Exercise brief
May I have the line containing "NS (Name Server)" and every line after it through the end of the data, repeated exactly and with no other lines?

Stored dataset items
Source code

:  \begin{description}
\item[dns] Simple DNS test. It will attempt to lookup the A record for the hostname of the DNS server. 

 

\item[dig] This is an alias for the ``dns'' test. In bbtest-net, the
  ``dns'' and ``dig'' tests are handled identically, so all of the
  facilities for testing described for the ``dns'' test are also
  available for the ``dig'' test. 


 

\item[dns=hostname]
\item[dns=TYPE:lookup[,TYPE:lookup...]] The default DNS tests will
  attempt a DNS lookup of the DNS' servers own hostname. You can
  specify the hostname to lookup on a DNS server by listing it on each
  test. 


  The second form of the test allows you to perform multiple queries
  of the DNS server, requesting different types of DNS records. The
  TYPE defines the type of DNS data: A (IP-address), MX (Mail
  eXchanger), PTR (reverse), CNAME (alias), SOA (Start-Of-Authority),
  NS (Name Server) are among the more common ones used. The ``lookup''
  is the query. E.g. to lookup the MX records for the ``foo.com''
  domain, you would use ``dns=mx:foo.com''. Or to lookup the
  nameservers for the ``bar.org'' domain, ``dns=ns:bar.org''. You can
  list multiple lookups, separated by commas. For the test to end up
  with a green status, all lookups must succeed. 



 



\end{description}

Result for this exercise
  NS (Name Server) are among the more common ones used. The ``lookup''
  is the query. E.g. to lookup the MX records for the ``foo.com''
  domain, you would use ``dns=mx:foo.com''. Or to lookup the
  nameservers for the ``bar.org'' domain, ``dns=ns:bar.org''. You can
  list multiple lookups, separated by commas. For the test to end up
  with a green status, all lookups must succeed. 



 



\end{description}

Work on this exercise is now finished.